Es que el tenis es lo de menos en el filme: se los ve jugar muy poco, juegan pésimo (solo verlo a Steve Carell pegar un drive es darse cuenta al instante que esa persona no podría ganar un partido ni en un country) y solo sirve de fondo para desplegar todos estos correctos y apropiados sentimientos y políticas. Que son, claro, altamente válidos y más que aplaudibles. Pero con conceptos no se hace un drama ni se crean personajes. La película alrededor de esas ideas es algo que a todos parece resultarles algo secundario.

Salvo a Emma Stone, que encarna a Billie Jean King. Ella es la única que parece comprometida no solo con la causa sino con el personaje, el drama, la realidad de lo que está interpretando. Es evidente que su personaje cumple un rol –y fundamental–, pero Stone entiende que sin verdad emocional no hay película, no hay nada. Y es ella, la que a raquetazos sueltos, logra insuflarle un poco de vida a este chato, previsible, mediocre pero políticamente correcto filme en el que lo importante es la causa, a costa de casi todo lo demás que constituye un drama cinematográfico. Ella, Elisabeth Shue y Sarah Silverman son las que, por momentos, logran escapar a los clichés que el guion de Samuel Beaufoy (SLUMDOG MILLIONAIRE, THE FULL MONTY) lleva a los personajes.

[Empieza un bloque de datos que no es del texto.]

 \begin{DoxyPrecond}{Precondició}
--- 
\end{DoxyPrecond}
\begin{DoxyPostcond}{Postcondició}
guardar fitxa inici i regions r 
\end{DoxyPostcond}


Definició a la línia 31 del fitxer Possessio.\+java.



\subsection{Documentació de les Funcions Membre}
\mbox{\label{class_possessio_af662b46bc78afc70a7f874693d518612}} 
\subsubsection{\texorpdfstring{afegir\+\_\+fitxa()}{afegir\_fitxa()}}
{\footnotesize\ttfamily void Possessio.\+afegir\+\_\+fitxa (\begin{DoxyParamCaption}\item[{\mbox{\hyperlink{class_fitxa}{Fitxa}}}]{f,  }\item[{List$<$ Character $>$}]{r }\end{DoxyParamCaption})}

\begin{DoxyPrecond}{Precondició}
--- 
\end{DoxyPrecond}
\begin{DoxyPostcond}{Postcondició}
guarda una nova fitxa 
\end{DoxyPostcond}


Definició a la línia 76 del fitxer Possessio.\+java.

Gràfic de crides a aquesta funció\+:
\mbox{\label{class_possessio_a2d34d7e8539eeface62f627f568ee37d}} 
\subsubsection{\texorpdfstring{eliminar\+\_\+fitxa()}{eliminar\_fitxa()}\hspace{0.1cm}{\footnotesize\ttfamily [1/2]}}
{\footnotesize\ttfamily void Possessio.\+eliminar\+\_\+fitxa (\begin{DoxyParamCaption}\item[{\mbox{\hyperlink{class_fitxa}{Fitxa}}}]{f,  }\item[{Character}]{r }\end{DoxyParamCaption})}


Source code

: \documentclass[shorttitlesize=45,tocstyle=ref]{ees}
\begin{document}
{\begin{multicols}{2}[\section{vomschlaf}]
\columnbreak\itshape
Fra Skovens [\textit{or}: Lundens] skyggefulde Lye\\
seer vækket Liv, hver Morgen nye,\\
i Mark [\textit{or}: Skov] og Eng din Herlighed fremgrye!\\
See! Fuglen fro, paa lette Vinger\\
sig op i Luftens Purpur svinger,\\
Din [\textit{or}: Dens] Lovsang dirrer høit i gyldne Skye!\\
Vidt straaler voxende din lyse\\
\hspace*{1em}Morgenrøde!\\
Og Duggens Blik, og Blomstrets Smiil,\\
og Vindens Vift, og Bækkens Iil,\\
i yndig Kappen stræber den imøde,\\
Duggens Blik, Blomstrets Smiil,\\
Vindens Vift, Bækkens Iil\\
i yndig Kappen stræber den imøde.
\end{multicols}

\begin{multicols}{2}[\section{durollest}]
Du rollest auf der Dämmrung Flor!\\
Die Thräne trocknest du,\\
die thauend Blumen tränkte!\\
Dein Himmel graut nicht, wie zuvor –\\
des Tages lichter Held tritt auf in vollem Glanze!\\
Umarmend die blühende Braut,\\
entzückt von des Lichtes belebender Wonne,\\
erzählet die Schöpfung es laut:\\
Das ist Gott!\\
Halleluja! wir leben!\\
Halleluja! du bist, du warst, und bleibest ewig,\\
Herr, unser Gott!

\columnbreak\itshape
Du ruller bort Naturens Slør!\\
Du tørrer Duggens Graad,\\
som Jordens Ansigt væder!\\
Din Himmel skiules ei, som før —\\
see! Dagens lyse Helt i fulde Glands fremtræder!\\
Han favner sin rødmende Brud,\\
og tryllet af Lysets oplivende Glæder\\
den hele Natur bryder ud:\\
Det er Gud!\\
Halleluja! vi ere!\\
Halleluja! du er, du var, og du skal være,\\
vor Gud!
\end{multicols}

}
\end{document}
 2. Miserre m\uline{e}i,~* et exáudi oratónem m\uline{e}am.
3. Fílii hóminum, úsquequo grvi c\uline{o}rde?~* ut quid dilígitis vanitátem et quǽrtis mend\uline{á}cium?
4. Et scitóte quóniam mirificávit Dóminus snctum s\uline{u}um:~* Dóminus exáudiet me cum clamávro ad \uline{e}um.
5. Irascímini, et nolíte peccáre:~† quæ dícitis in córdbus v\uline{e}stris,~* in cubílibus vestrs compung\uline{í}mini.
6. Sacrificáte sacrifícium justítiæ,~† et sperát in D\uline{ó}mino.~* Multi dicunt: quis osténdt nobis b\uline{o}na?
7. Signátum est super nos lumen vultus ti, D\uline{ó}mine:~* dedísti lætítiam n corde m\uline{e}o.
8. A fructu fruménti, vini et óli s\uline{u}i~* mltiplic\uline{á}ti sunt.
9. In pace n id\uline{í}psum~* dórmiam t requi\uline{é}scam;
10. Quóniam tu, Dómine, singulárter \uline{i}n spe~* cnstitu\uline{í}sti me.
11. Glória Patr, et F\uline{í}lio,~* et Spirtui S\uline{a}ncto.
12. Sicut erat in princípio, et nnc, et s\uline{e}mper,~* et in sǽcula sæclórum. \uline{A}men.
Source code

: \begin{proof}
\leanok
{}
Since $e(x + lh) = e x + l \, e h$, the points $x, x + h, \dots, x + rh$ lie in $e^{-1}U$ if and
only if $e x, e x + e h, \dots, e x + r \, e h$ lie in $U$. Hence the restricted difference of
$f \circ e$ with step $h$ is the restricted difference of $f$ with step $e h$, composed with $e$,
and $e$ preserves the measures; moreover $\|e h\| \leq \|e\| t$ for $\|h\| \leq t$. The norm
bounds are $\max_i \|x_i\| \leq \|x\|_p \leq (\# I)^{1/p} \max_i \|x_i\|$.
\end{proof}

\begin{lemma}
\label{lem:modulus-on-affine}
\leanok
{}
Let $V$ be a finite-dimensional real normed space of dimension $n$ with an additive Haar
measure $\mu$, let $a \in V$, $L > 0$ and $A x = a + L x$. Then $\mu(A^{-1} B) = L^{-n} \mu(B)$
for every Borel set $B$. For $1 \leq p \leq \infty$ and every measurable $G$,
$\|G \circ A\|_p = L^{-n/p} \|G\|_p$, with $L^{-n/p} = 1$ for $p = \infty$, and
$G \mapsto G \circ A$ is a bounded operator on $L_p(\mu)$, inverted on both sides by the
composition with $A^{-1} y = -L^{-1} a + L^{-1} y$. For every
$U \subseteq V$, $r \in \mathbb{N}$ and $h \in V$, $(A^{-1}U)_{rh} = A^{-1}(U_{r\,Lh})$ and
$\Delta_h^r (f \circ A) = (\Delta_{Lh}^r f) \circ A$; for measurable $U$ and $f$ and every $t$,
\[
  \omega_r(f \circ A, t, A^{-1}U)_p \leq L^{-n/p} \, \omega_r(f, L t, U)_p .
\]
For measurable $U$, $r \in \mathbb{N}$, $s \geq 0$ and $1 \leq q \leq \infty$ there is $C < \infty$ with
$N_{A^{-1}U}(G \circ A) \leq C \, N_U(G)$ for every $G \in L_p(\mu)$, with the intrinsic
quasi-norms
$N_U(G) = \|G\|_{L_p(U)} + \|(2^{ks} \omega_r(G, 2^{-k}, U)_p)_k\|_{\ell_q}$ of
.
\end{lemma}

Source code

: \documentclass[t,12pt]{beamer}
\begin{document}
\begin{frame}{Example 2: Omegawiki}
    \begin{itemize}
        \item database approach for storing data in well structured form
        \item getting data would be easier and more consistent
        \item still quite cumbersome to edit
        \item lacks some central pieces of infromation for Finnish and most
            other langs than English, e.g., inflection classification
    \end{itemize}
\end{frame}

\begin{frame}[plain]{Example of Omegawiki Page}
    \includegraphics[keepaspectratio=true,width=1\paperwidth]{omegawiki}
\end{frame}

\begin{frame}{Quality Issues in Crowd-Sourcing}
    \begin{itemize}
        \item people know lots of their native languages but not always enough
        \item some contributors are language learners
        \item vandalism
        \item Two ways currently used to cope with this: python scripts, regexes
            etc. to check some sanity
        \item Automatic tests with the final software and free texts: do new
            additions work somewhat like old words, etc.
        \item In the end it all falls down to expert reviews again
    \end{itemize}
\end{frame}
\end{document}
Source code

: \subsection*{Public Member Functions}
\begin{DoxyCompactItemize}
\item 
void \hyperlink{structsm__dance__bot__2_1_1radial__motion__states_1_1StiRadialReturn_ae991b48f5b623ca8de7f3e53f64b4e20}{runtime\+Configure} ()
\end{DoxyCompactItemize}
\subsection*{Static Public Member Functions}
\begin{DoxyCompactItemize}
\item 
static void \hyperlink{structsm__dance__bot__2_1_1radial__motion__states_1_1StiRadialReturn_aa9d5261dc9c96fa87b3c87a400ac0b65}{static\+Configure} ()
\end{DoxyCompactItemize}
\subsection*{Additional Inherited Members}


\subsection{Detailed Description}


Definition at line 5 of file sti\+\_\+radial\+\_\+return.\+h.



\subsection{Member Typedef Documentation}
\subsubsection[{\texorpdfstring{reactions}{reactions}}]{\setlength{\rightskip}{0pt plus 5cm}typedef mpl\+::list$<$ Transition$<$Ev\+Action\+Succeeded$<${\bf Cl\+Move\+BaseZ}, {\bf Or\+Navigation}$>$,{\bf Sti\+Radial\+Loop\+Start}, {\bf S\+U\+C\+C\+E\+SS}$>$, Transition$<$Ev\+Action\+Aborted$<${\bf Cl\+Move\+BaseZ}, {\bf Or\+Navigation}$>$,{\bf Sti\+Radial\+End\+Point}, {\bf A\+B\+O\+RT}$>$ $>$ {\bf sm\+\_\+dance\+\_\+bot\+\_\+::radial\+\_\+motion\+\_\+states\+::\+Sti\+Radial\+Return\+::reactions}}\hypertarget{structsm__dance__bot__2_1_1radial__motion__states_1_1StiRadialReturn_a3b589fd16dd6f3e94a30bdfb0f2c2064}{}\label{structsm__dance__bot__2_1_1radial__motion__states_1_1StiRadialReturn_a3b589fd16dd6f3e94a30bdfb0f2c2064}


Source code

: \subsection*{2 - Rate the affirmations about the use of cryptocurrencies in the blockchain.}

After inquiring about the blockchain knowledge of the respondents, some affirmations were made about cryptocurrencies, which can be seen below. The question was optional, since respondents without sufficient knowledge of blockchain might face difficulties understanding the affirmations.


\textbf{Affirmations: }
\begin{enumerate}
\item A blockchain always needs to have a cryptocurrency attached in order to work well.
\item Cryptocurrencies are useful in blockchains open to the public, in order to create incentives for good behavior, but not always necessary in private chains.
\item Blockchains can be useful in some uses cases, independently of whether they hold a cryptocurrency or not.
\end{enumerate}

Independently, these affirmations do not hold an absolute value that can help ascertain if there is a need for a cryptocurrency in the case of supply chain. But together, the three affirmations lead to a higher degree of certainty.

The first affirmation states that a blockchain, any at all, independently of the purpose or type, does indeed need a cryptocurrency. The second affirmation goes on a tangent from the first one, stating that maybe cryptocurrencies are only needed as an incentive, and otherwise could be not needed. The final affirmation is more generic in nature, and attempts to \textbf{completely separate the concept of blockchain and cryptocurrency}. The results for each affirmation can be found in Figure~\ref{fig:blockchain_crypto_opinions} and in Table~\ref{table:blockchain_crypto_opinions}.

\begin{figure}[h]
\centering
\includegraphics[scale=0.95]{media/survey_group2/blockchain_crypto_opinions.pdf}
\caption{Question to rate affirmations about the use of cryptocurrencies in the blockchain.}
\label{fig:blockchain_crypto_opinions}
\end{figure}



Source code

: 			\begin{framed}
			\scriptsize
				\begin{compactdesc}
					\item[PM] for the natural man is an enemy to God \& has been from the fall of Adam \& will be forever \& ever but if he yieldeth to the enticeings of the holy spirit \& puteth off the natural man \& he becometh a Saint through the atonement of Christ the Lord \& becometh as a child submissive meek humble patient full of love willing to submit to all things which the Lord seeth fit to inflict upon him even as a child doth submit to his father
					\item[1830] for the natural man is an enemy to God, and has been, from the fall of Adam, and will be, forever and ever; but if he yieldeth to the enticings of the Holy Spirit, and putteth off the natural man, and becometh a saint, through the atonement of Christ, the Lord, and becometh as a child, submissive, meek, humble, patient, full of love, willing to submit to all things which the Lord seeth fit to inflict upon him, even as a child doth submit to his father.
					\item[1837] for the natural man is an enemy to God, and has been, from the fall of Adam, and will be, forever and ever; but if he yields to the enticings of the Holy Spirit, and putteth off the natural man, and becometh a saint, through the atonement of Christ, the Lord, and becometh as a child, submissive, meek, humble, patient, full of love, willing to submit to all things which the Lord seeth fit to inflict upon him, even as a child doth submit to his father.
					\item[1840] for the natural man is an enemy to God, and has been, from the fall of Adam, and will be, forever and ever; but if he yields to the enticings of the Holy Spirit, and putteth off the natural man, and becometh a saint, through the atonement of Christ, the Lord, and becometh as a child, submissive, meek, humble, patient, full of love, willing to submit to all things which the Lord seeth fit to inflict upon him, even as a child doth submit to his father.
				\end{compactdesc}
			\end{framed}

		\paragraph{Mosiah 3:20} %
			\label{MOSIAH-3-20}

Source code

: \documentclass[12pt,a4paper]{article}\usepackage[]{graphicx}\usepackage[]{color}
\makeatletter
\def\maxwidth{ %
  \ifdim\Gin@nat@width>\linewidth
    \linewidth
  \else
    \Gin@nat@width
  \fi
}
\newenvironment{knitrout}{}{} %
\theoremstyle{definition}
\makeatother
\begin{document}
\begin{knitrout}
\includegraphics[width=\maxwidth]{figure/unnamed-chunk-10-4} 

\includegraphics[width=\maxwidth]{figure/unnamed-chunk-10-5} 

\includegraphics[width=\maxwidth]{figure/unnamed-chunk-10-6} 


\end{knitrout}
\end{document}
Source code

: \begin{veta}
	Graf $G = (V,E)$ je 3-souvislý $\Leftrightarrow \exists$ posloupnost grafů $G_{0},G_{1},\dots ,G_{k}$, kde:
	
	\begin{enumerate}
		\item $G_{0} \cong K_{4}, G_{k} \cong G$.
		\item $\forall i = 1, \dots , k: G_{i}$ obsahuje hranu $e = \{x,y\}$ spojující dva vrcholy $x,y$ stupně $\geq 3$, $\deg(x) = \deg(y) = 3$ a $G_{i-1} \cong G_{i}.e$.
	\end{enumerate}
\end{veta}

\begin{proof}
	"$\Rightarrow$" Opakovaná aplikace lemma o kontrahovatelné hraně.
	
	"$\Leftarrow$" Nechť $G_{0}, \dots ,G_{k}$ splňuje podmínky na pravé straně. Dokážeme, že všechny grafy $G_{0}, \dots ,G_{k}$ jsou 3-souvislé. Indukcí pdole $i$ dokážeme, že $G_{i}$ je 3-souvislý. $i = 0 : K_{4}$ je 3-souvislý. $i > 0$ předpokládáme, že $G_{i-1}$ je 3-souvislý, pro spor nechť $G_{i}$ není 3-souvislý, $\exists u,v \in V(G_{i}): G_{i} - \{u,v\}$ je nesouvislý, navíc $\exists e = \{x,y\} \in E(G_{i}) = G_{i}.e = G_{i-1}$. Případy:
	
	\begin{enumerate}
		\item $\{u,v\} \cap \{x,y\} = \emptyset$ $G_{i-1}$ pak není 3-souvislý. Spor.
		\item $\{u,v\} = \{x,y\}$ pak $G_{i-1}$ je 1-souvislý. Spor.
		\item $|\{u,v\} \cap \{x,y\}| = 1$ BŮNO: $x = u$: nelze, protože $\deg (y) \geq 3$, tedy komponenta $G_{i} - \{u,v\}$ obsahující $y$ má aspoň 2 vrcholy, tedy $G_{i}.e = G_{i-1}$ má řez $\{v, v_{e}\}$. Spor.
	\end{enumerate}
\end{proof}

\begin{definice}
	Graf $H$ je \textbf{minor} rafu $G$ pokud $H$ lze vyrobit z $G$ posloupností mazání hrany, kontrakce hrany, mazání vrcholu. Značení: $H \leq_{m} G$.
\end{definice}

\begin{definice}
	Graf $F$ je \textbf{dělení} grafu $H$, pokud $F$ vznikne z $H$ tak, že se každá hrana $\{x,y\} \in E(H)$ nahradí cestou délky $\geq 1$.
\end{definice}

El problema, más allá de esta película (hecha mucho antes de las recientes acusaciones de acoso, abuso o indecencia sexual a decenas de directores, productores y actores) es que, tengo la impresión que de aquí en adelante, en función de no tener problemas con nadie y recibir los apoyos correctos de las personas y organizaciones apropiadas, el cine norteamericano va a producir cada vez más películas prolijas y anodinas como LA BATALLA DE LOS SEXOS. La lucha puede ser la correcta, pero las formas (artísticas) no lo estarían siendo. O, al menos, se irán volviendo tan moralmente correctas como mortalmente aburridas.